SECURITIES AND EXCHANGE COMMISSION

Washington, D.C. 20549

 

 

FORM 8-K

 

 

CURRENT REPORT

Pursuant to Section 13 or 15(d)

of the Securities Exchange Act of 1934

Date of Report (Date of earliest event reported): June 13, 2017 (June 7, 2017)

 

 

BlackRock Capital Investment Corporation

(Exact name of registrant as specified in its charter)

 

 

 

DELAWARE   814-00712   20-2725151

(State or other jurisdiction

of incorporation)

 

(Commission

File Number)

 

(IRS Employer

Identification No.)

40 East 52nd Street, New York, New York 10022

(Address of principal executive offices, including zip code)

(212) 810-5800

(Registrant’s telephone number, including area code)

 

 

Check the appropriate box below if the Form 8-K filing is intended to simultaneously satisfy the filing obligation of the registrant under any of the following provisions:

 

Written communications pursuant to Rule 425 under the Securities Act (17 CFR 230.425)

 

Soliciting material pursuant to Rule 14a-12 under the Exchange Act (17 CFR 240.14a-12)

 

Pre-commencement communications pursuant to Rule 14d-2(b) under the Exchange Act (17 CFR 240.14d-2(b))

 

Pre-commencement communications pursuant to Rule 13e-4(c) under the Exchange Act (17 CFR 240.13e-4(c))

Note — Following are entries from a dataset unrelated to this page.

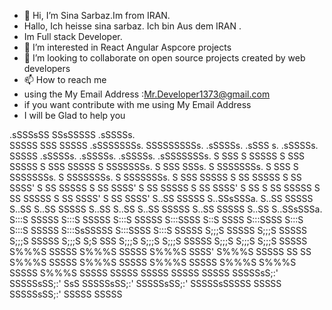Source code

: - 👋 Hi, I’m Sina Sarbaz.Im from IRAN.
-    Hallo, Ich heisse sina sarbaz. Ich bin Aus dem IRAN .
-    Im Full stack Developer.
- 👀 I’m interested in React Angular Aspcore projects
- 💞️ I’m looking to collaborate on open source projects created by web developers
- 📫 How to reach me 
- using the My Email Address :Mr.Developer1373@gmail.com
- if you want contribute with me using My Email Address
- I will be Glad to help you 



.sSSSsSS SSsSSSSS                   .sSSSSs.                                                                                                    
SSSSS  SSS  SSSSS .sSSSSSSSs.       SSSSSSSSSs. .sSSSSs.    .sSSS s.    .sSSSSs.    SSSSS       .sSSSSs.    .sSSSSs.    .sSSSSs.    .sSSSSSSSs. 
S SSS   S   SSSSS S SSS SSSSS       S SSS SSSSS S SSSSSSSs. S SSS SSSs. S SSSSSSSs. S SSS       S SSSSSSSs. S SSSSSSSs. S SSSSSSSs. S SSS SSSSS 
S  SS       SSSSS S  SS SSSS'       S  SS SSSSS S  SS SSSS' S  SS SSSSS S  SS SSSS' S  SS       S  SS SSSSS S  SS SSSSS S  SS SSSS' S  SS SSSS' 
S..SS       SSSSS S..SSsSSSa.       S..SS SSSSS S..SS       S..SS SSSSS S..SS       S..SS       S..SS SSSSS S..SS SSSSS S..SS       S..SSsSSSa. 
S:::S       SSSSS S:::S SSSSS       S:::S SSSSS S:::SSSS     S::S SSSS  S:::SSSS    S:::S       S:::S SSSSS S:::SsSSSSS S:::SSSS    S:::S SSSSS 
S;;;S       SSSSS S;;;S SSSSS       S;;;S SSSSS S;;;S         S;S SSS   S;;;S       S;;;S       S;;;S SSSSS S;;;S       S;;;S       S;;;S SSSSS 
S%%%S       SSSSS S%%%S SSSSS       S%%%S SSSS' S%%%S SSSSS    SS SS    S%%%S SSSSS S%%%S SSSSS S%%%S SSSSS S%%%S       S%%%S SSSSS S%%%S SSSSS 
SSSSS       SSSSS SSSSS SSSSS       SSSSSsS;:'  SSSSSsSS;:'     SsS     SSSSSsSS;:' SSSSSsSS;:' SSSSSsSSSSS SSSSS       SSSSSsSS;:' SSSSS SSSSS 
                                                                                                                                               
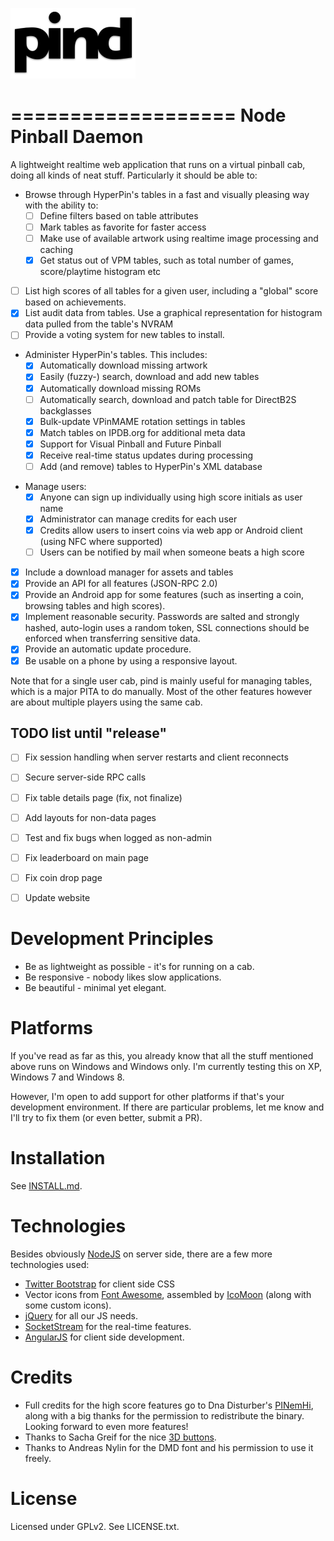 ![pind](app/_public/img/logo.png)

===================
Node Pinball Daemon
===================

A lightweight realtime web application that runs on a virtual pinball cab, doing all
kinds of neat stuff. Particularly it should be able to:

- Browse through HyperPin's tables in a fast and visually pleasing way with
  the ability to:
  - [ ] Define filters based on table attributes
  - [ ] Mark tables as favorite for faster access
  - [ ] Make use of available artwork using realtime image processing and caching
  - [X] Get status out of VPM tables, such as total number of games, score/playtime
        histogram etc
- [ ] List high scores of all tables for a given user, including a "global" score
      based on achievements.
- [X] List audit data from tables. Use a graphical representation for histogram data
      pulled from the table's NVRAM
- [ ] Provide a voting system for new tables to install.
- Administer HyperPin's tables. This includes:
  - [X] Automatically download missing artwork
  - [X] Easily (fuzzy-) search, download and add new tables
  - [X] Automatically download missing ROMs
  - [ ] Automatically search, download and patch table for DirectB2S backglasses
  - [X] Bulk-update VPinMAME rotation settings in tables
  - [X] Match tables on IPDB.org for additional meta data
  - [X] Support for Visual Pinball and Future Pinball
  - [X] Receive real-time status updates during processing
  - [ ] Add (and remove) tables to HyperPin's XML database
* Manage users:
  - [X] Anyone can sign up individually using high score initials as user name
  - [X] Administrator can manage credits for each user
  - [X] Credits allow users to insert coins via web app or Android client (using
        NFC where supported)
  - [ ] Users can be notified by mail when someone beats a high score
- [X] Include a download manager for assets and tables
- [X] Provide an API for all features (JSON-RPC 2.0)
- [X] Provide an Android app for some features (such as inserting a coin, browsing
      tables and high scores).
- [X] Implement reasonable security. Passwords are salted and strongly hashed,
      auto-login uses a random token, SSL connections should be enforced when
      transferring sensitive data.
- [X] Provide an automatic update procedure.
- [X] Be usable on a phone by using a responsive layout.

Note that for a single user cab, pind is mainly useful for managing tables,
which is a major PITA to do manually. Most of the other features however are
about multiple players using the same cab.

TODO list until "release"
-------------------------
- [ ] Fix session handling when server restarts and client reconnects
- [ ] Secure server-side RPC calls
- [ ] Fix table details page (fix, not finalize)
- [ ] Add layouts for non-data pages
- [ ] Test and fix bugs when logged as non-admin
- [ ] Fix leaderboard on main page
- [ ] Fix coin drop page
- [ ] Update website


Development Principles
======================

* Be as lightweight as possible - it's for running on a cab.
* Be responsive - nobody likes slow applications.
* Be beautiful - minimal yet elegant.


Platforms
=========

If you've read as far as this, you already know that all the stuff mentioned
above runs on Windows and Windows only. I'm currently testing this on XP,
Windows 7 and Windows 8.

However, I'm open to add support for other platforms if that's your
development environment. If there are particular problems, let me know and I'll
try to fix them (or even better, submit a PR).


Installation
============

See [INSTALL.md](https://github.com/freezy/node-pind/blob/master/INSTALL.md).


Technologies
============

Besides obviously [NodeJS](http://nodejs.org/) on server side, there are a few
more technologies used:

* [Twitter Bootstrap](http://twitter.github.io/bootstrap/) for client side CSS
* Vector icons from [Font Awesome](http://fortawesome.github.io/Font-Awesome/),
  assembled by [IcoMoon](http://icomoon.io/) (along with some custom icons).
* [jQuery](http://jquery.com/) for all our JS needs.
* [SocketStream](http://www.socketstream.org/) for the real-time features.
* [AngularJS](http://angularjs.org/) for client side development.


Credits
=======

* Full credits for the high score features go to Dna Disturber's [PINemHi](http://www.pinemhi.com/),
  along with a big thanks for the permission to redistribute the binary. Looking
  forward to even more features!
* Thanks to Sacha Greif for the nice [3D buttons](http://sachagreif.com/bootstrap/).
* Thanks to Andreas Nylin for the DMD font and his permission to use it freely.

License
=======

Licensed under GPLv2. See LICENSE.txt.
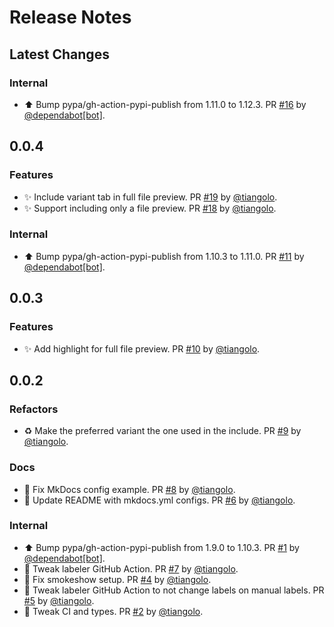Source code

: # Release Notes

## Latest Changes

### Internal

* ⬆ Bump pypa/gh-action-pypi-publish from 1.11.0 to 1.12.3. PR [#16](https://github.com/tiangolo/markdown-include-variants/pull/16) by [@dependabot[bot]](https://github.com/apps/dependabot).

## 0.0.4

### Features

* ✨ Include variant tab in full file preview. PR [#19](https://github.com/tiangolo/markdown-include-variants/pull/19) by [@tiangolo](https://github.com/tiangolo).
* ✨ Support including only a file preview. PR [#18](https://github.com/tiangolo/markdown-include-variants/pull/18) by [@tiangolo](https://github.com/tiangolo).

### Internal

* ⬆ Bump pypa/gh-action-pypi-publish from 1.10.3 to 1.11.0. PR [#11](https://github.com/tiangolo/markdown-include-variants/pull/11) by [@dependabot[bot]](https://github.com/apps/dependabot).

## 0.0.3

### Features

* ✨ Add highlight for full file preview. PR [#10](https://github.com/tiangolo/markdown-include-variants/pull/10) by [@tiangolo](https://github.com/tiangolo).

## 0.0.2

### Refactors

* ♻️ Make the preferred variant the one used in the include. PR [#9](https://github.com/tiangolo/markdown-include-variants/pull/9) by [@tiangolo](https://github.com/tiangolo).

### Docs

* 📝 Fix MkDocs config example. PR [#8](https://github.com/tiangolo/markdown-include-variants/pull/8) by [@tiangolo](https://github.com/tiangolo).
* 📝 Update README with mkdocs.yml configs. PR [#6](https://github.com/tiangolo/markdown-include-variants/pull/6) by [@tiangolo](https://github.com/tiangolo).

### Internal

* ⬆ Bump pypa/gh-action-pypi-publish from 1.9.0 to 1.10.3. PR [#1](https://github.com/tiangolo/markdown-include-variants/pull/1) by [@dependabot[bot]](https://github.com/apps/dependabot).
* 👷 Tweak labeler GitHub Action. PR [#7](https://github.com/tiangolo/markdown-include-variants/pull/7) by [@tiangolo](https://github.com/tiangolo).
* 👷 Fix smokeshow setup. PR [#4](https://github.com/tiangolo/markdown-include-variants/pull/4) by [@tiangolo](https://github.com/tiangolo).
* 👷 Tweak labeler GitHub Action to not change labels on manual labels. PR [#5](https://github.com/tiangolo/markdown-include-variants/pull/5) by [@tiangolo](https://github.com/tiangolo).
* 👷 Tweak CI and types. PR [#2](https://github.com/tiangolo/markdown-include-variants/pull/2) by [@tiangolo](https://github.com/tiangolo).
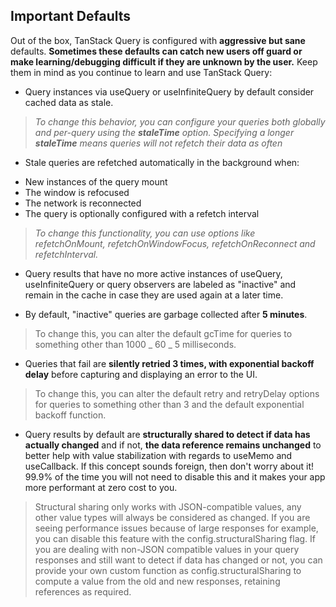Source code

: ## Important Defaults

Out of the box, TanStack Query is configured with **aggressive but sane** defaults. **Sometimes these defaults can catch new users off guard or make learning/debugging difficult if they are unknown by the user.** Keep them in mind as you continue to learn and use TanStack Query:

- Query instances via useQuery or useInfiniteQuery by default consider cached data as stale.

> _To change this behavior, you can configure your queries both globally and per-query using the **staleTime** option. Specifying a longer **staleTime** means queries will not refetch their data as often_

- Stale queries are refetched automatically in the background when:

* New instances of the query mount
* The window is refocused
* The network is reconnected
* The query is optionally configured with a refetch interval

> _To change this functionality, you can use options like refetchOnMount, refetchOnWindowFocus, refetchOnReconnect and refetchInterval._

- Query results that have no more active instances of useQuery, useInfiniteQuery or query observers are labeled as "inactive" and remain in the cache in case they are used again at a later time.

- By default, "inactive" queries are garbage collected after **5 minutes**.

> To change this, you can alter the default gcTime for queries to something other than 1000 _ 60 _ 5 milliseconds.

- Queries that fail are **silently retried 3 times, with exponential backoff delay** before capturing and displaying an error to the UI.

> To change this, you can alter the default retry and retryDelay options for queries to something other than 3 and the default exponential backoff function.

- Query results by default are **structurally shared to detect if data has actually changed** and if not, **the data reference remains unchanged** to better help with value stabilization with regards to useMemo and useCallback. If this concept sounds foreign, then don't worry about it! 99.9% of the time you will not need to disable this and it makes your app more performant at zero cost to you.

> Structural sharing only works with JSON-compatible values, any other value types will always be considered as changed. If you are seeing performance issues because of large responses for example, you can disable this feature with the config.structuralSharing flag. If you are dealing with non-JSON compatible values in your query responses and still want to detect if data has changed or not, you can provide your own custom function as config.structuralSharing to compute a value from the old and new responses, retaining references as required.
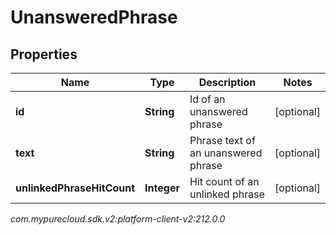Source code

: # UnansweredPhrase


## Properties

| Name | Type | Description | Notes |
| ------------ | ------------- | ------------- | ------------- |
| **id** | **String** | Id of an unanswered phrase |  [optional] |
| **text** | **String** | Phrase text of an unanswered phrase |  [optional] |
| **unlinkedPhraseHitCount** | **Integer** | Hit count of an unlinked phrase |  [optional] |




_com.mypurecloud.sdk.v2:platform-client-v2:212.0.0_
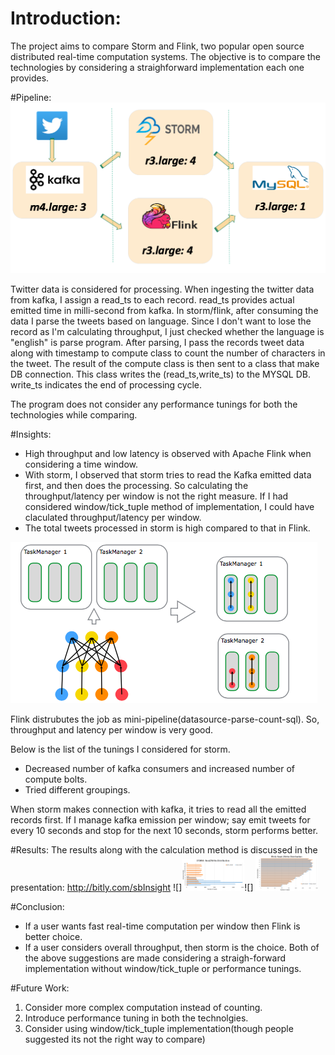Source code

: 

# Introduction: 
The project aims to compare Storm and Flink, two popular open source distributed real-time computation systems. The objective is to compare the technologies by considering a straighforward implementation each one provides.

#Pipeline:
![GitHub Logo](/images/pipeline.png)

Twitter data is considered for processing. When ingesting the twitter data from kafka, I assign a read_ts to each record.
read_ts provides actual emitted time in milli-second from kafka. In storm/flink, after consuming the data I parse the tweets based on language. Since I don't want to lose the record as I'm calculating throughput, I just checked whether the language is "english" is parse program. After parsing, I pass the records tweet data along with timestamp to compute class to count the number of characters in the tweet. The result of the compute class is then sent to a class that make DB connection. This class writes the (read_ts,write_ts) to the MYSQL DB. write_ts indicates the end of processing cycle.

The program does not consider any performance tunings for both the technologies while comparing.

#Insights:
* High throughput and low latency is observed with Apache Flink when considering a time window.
* With storm, I observed that storm tries to read the Kafka emitted data first, and then does the processing. So calculating the throughput/latency per window is not the right measure.
If I had considered window/tick_tuple method of implementation, I could have claculated throughput/latency per window.
* The total tweets processed in storm is high compared to that in Flink.

![GitHub Logo](/images/flink_job_scheduling.png)

Flink distrubutes the job as mini-pipeline(datasource-parse-count-sql). So, throughput and latency per window is very good.

Below is the list of the tunings I considered for storm.
* Decreased number of kafka consumers and increased number of compute bolts.
* Tried different groupings.

When storm makes connection with kafka, it tries to read all the emitted records first. If I manage kafka emission per window; say emit tweets for every 10 seconds and stop for the next 10 seconds, storm performs better.

#Results:
The results along with the calculation method is discussed in the presentation: http://bitly.com/sbInsight
![]<img src="/images/storm_distrubution.png" width="100">![] <img src="/images/flink_distribution.png" width ="100">


#Conclusion:
* If a user wants fast real-time computation per window then Flink is better choice.
* If a user considers overall throughput, then storm is the choice.
Both of the above suggestions are made considering a straigh-forward implementation without window/tick_tuple or performance tunings.

#Future Work:
1. Consider more complex computation instead of counting.
2. Introduce performance tuning in both the technolgies.
3. Consider using window/tick_tuple implementation(though people suggested its not the right way to compare)



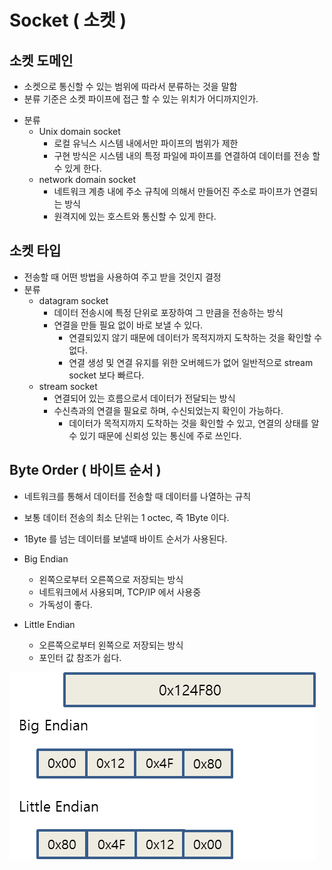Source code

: # Socket ( 소켓 )

## 소켓 도메인
* 소켓으로 통신할 수 있는 범위에 따라서 분류하는 것을 말함
* 분류 기준은 소켓 파이프에 접근 할 수 있는 위치가 어디까지인가.
- 분류
	* Unix domain socket
		- 로컬 유닉스 시스템 내에서만 파이프의 범위가 제한
		- 구현 방식은 시스템 내의 특정 파일에 파이프를 연결하여 데이터를 전송 할 수 있게 한다.
	* network domain socket
		- 네트워크 계층 내에 주소 규칙에 의해서 만들어진 주소로 파이프가 연결되는 방식
		- 원격지에 있는 호스트와 통신할 수 있게 한다.


## 소켓 타입
* 전송할 때 어떤 방법을 사용하여 주고 받을 것인지 결정
* 분류
	- datagram socket
		- 데이터 전송시에 특정 단위로 포장하여 그 만큼을 전송하는 방식
		- 연결을 만들 필요 없이 바로 보낼 수 있다.
			- 연결되있지 않기 때문에 데이터가 목적지까지 도착하는 것을 확인할 수 없다.
			- 연결 생성 및 연결 유지를 위한 오버헤드가 없어 일반적으로 stream socket 보다 빠르다.
	- stream socket
		- 연결되어 있는 흐름으로서 데이터가 전달되는 방식
		- 수신측과의 연결을 필요로 하며, 수신되었는지 확인이 가능하다.
			- 데이터가 목적지까지 도착하는 것을 확인할 수 있고, 
			연결의 상태를 알 수 있기 때문에 신뢰성 있는 통신에 주로 쓰인다.

## Byte Order ( 바이트 순서 )
* 네트워크를 통해서 데이터를 전송할 때 데이터를 나열하는 규칙
* 보통 데이터 전송의 최소 단위는 1 octec, 즉 1Byte 이다.
* 1Byte 를 넘는 데이터를 보낼때 바이트 순서가 사용된다.

* Big Endian
	- 왼쪽으로부터 오른쪽으로 저장되는 방식
	- 네트워크에서 사용되며, TCP/IP 에서 사용중
	- 가독성이 좋다.
* Little Endian
	- 오른쪽으로부터 왼쪽으로 저장되는 방식
	- 포인터 값 참조가 쉽다.

![Endian](https://github.com/martinkang/MyText/blob/master/LinuxNetworkProgramming/endian2.png )

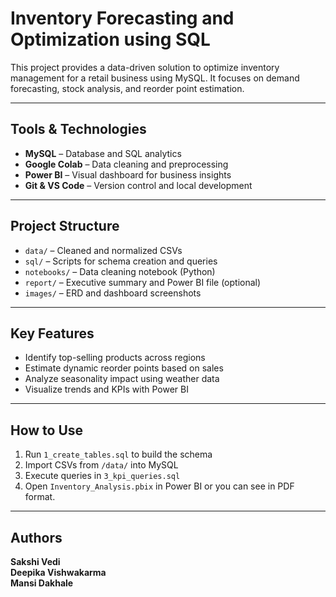 # Inventory Forecasting and Optimization using SQL

This project provides a data-driven solution to optimize inventory management for a retail business using MySQL. It focuses on demand forecasting, stock analysis, and reorder point estimation.

---

## Tools & Technologies
- **MySQL** – Database and SQL analytics
- **Google Colab** – Data cleaning and preprocessing
- **Power BI** – Visual dashboard for business insights
- **Git & VS Code** – Version control and local development

---

## Project Structure

- `data/` – Cleaned and normalized CSVs
- `sql/` – Scripts for schema creation and queries
- `notebooks/` – Data cleaning notebook (Python)
- `report/` – Executive summary and Power BI file (optional)
- `images/` – ERD and dashboard screenshots

---

## Key Features

- Identify top-selling products across regions
- Estimate dynamic reorder points based on sales
- Analyze seasonality impact using weather data
- Visualize trends and KPIs with Power BI

---

## How to Use

1. Run `1_create_tables.sql` to build the schema
2. Import CSVs from `/data/` into MySQL
3. Execute queries in `3_kpi_queries.sql`
4. Open `Inventory_Analysis.pbix` in Power BI or you can see in PDF format.

---

## Authors

**Sakshi Vedi**  
**Deepika Vishwakarma**  
**Mansi Dakhale**  


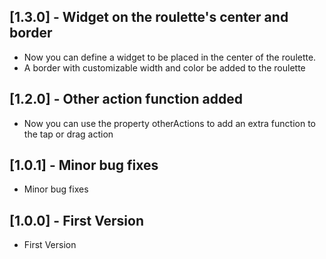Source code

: ## [1.3.0] - Widget on the roulette's center and border
* Now you can define a widget to be placed in the center of the roulette.
* A border with customizable width and color be added to the roulette
## [1.2.0] - Other action function added
* Now you can use the property otherActions to add an extra function to the tap or drag action

## [1.0.1] - Minor bug fixes
* Minor bug fixes

## [1.0.0] - First Version
* First Version

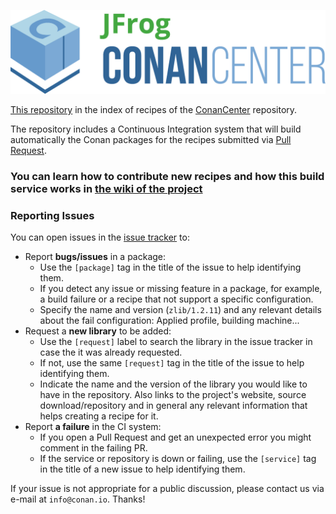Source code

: 
![JFrogConanCenter](assets/JFrogConanCenter.png)

[This repository](https://github.com/conan-io/conan-center-index) in the index of recipes of the
[ConanCenter](https://conan.io/center) repository.

The repository includes a Continuous Integration system that will build automatically the Conan packages for the recipes submitted via
[Pull Request](https://github.com/conan-io/conan-center-index/pulls).


### You can learn how to contribute new recipes and how this build service works in [the wiki of the project](https://github.com/conan-io/conan-center-index/wiki)


### Reporting Issues

You can open issues in the [issue tracker](https://github.com/conan-io/conan-center-index/issues) to:

- Report **bugs/issues** in a package: 
    - Use the `[package]` tag in the title of the issue to help identifying them. 
    - If you detect any issue or missing feature in a package, for example, a build failure or a recipe that not support a specific configuration.
    - Specify the name and version (`zlib/1.2.11`) and any relevant details about the fail configuration: Applied profile, building machine...
- Request a **new library** to be added:
    - Use the `[request]` label to search the library in the issue tracker in case the it was already requested.
    - If not, use the same `[request]` tag in the title of the issue to help identifying them.
    - Indicate the name and the version of the library you would like to have in the repository. Also links to the project's website,
      source download/repository and in general any relevant information that helps creating a recipe for it.
- Report **a failure** in the CI system:
    - If you open a Pull Request and get an unexpected error you might comment in the failing PR.
    - If the service or repository is down or failing, use the `[service]` tag in the title of a new issue to help identifying them.

If your issue is not appropriate for a public discussion, please contact us via e-mail at `info@conan.io`. Thanks!
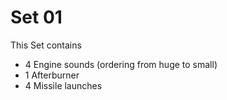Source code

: # Set 01
This Set contains

* 4 Engine sounds (ordering from huge to small)
* 1 Afterburner
* 4 Missile launches
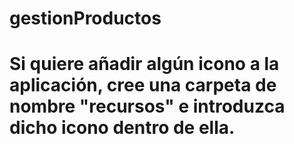 # gestionProductos
# Si quiere añadir algún icono a la aplicación, cree una carpeta de nombre "recursos" e introduzca dicho icono dentro de ella.
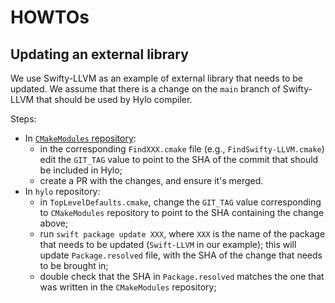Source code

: # HOWTOs

## Updating an external library

We use Swifty-LLVM as an example of external library that needs to be updated.
We assume that there is a change on the `main` branch of Swifty-LLVM that should be used by Hylo compiler.

Steps:
- In [`CMakeModules` repository](https://github.com/hylo-lang/CMakeModules):
  - in the corresponding `FindXXX.cmake` file (e.g., `FindSwifty-LLVM.cmake`) edit the `GIT_TAG` value to point to the SHA of the commit that should be included in Hylo;
  - create a PR with the changes, and ensure it's merged.
- In `hylo` repository:
  - in `TopLevelDefaults.cmake`, change the `GIT_TAG` value corresponding to `CMakeModules` repository to point to the SHA containing the change above;
  - run `swift package update XXX`, where `XXX` is the name of the package that needs to be updated (`Swift-LLVM` in our example); this will update `Package.resolved` file, with the SHA of the change that needs to be brought in;
  - double check that the SHA in `Package.resolved` matches the one that was written in the `CMakeModules` repository;
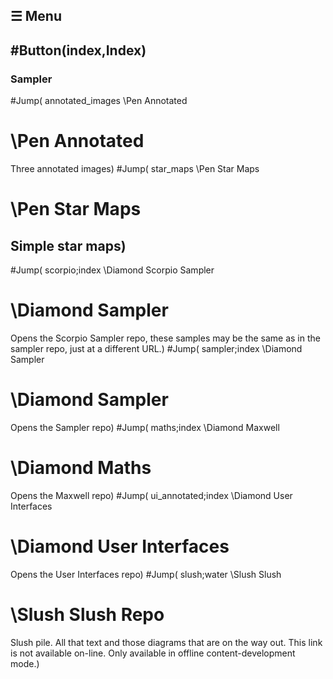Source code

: ## ☰ Menu
#Button(index,Index)
----
### Sampler

#Jump( annotated_images \Pen Annotated
# \Pen Annotated
Three annotated images)
#Jump( star_maps \Pen Star Maps
# \Pen Star Maps
Simple star maps)
----
#Jump( scorpio;index \Diamond Scorpio Sampler
# \Diamond Sampler
Opens the Scorpio Sampler repo, these samples may be the same as in the sampler repo, just at a different URL.)
#Jump( sampler;index \Diamond Sampler
# \Diamond Sampler
Opens the Sampler repo)
#Jump( maths;index \Diamond Maxwell
# \Diamond Maths
Opens the Maxwell repo)
#Jump( ui_annotated;index \Diamond User Interfaces
# \Diamond User Interfaces
Opens the User Interfaces repo)
#Jump( slush;water \Slush Slush
# \Slush Slush Repo
Slush pile. All that text and those diagrams that are on the way out. This link is not available on-line. Only available in offline content-development mode.)

&nbsp;
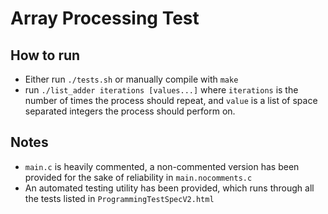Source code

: # Array Processing Test

## How to run
* Either run `./tests.sh` or manually compile with `make`
* run `./list_adder iterations [values...]` where `iterations` is the number of times the process should repeat, and `value` is a list of space separated integers the process should perform on.

## Notes
* `main.c` is heavily commented, a non-commented version has been provided for the sake of reliability in `main.nocomments.c`
* An automated testing utility has been provided, which runs through all the tests listed in `ProgrammingTestSpecV2.html`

Indicate by check mark whether the registrant is an emerging growth company as defined in as defined in Rule 405 of the Securities Act of 1933 (§ 230.405 of this chapter) or Rule 12b–2 of the Securities Exchange Act of 1934 (§ 240.12b–2 of this chapter).

Emerging growth company  ☐

If an emerging growth company, indicate by check mark if the registrant has elected not to use the extended transition period for complying with any new or revised financial accounting standards provided pursuant to Section 13(a) of the Exchange Act.  ☐

 

 

 


Item 8.01. Other Events.

On June 13, 2017, in connection with the previously announced public offering, BlackRock Capital Investment Corporation (“BCIC”, “Company”, “we” or “our”) issued $143.75 million in aggregate principal amount ($125 million of the initial offering and $18.75 million of the underwriters’ exercise of the overallotment option) of 5.00% Convertible Notes due 2022 (the “Notes”) under an indenture, dated as of June 13, 2017 (the “Base Indenture”), between the Company and Wilmington Trust, National Association, as trustee (the “Trustee”), as supplemented by a supplemental indenture, dated as of June 13, 2017 (the “Supplemental Indenture”), establishing the form and terms of the Notes.

The Notes will mature on June 15, 2022, unless previously converted, repurchased or redeemed in accordance with their terms. The Notes will be general unsecured obligations of BCIC, will rank equally in right of payment with BCIC’s existing and future senior unsecured debt (including, but not limited to, as of March 31, 2017, approximately $115.0 million aggregate principal amount of indebtedness under BCIC’s 5.50% Convertible Senior Notes due 2018), will rank senior in right of payment to any potential subordinated debt, should any be issued in the future and will be effectively subordinated to our existing and future secured indebtedness (including, but not limited to, as of March 31, 2017, approximately $225.0 million aggregate principal amount of our indebtedness under our Credit Facility, approximately $15.0 million aggregate principal amount of our indebtedness under our term loan and approximately $17.0 million aggregate principal amount of our indebtedness under our 6.60% Senior Secured Notes due 2018 to the extent of the value of the assets securing such indebtedness and structurally subordinated to any existing and future liabilities and other indebtedness of our subsidiaries).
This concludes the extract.